• Exercise directions
Every line of the listing that holds the word "here" should be returned.

* * * * *

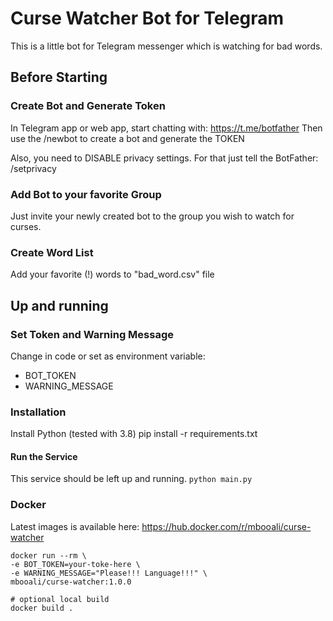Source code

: # Curse Watcher Bot for Telegram

This is a little bot for Telegram messenger which is watching for bad words.

## Before Starting

### Create Bot and Generate Token
In Telegram app or web app, start chatting with: https://t.me/botfather
Then use the /newbot to create a bot and generate the TOKEN

Also, you need to DISABLE privacy settings. For that just tell the BotFather: /setprivacy
 
### Add Bot to your favorite Group
Just invite your newly created bot to the group you wish to watch for curses.

### Create Word List
Add your favorite (!) words to "bad_word.csv" file

## Up and running
### Set Token and Warning Message
Change in code or set as environment variable:

 - BOT_TOKEN
 - WARNING_MESSAGE

### Installation

Install Python (tested with 3.8)
pip install -r requirements.txt

#### Run the Service

This service should be left up and running.
```python main.py```

### Docker

Latest images is available here: https://hub.docker.com/r/mbooali/curse-watcher

```
docker run --rm \
-e BOT_TOKEN=your-toke-here \
-e WARNING_MESSAGE="Please!!! Language!!!" \
mbooali/curse-watcher:1.0.0
```

```
# optional local build
docker build .
```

* * * * *

• Reply to the exercise
Latest images is available here: https://hub.docker.com/r/mbooali/curse-watcher
-e BOT_TOKEN=your-toke-here \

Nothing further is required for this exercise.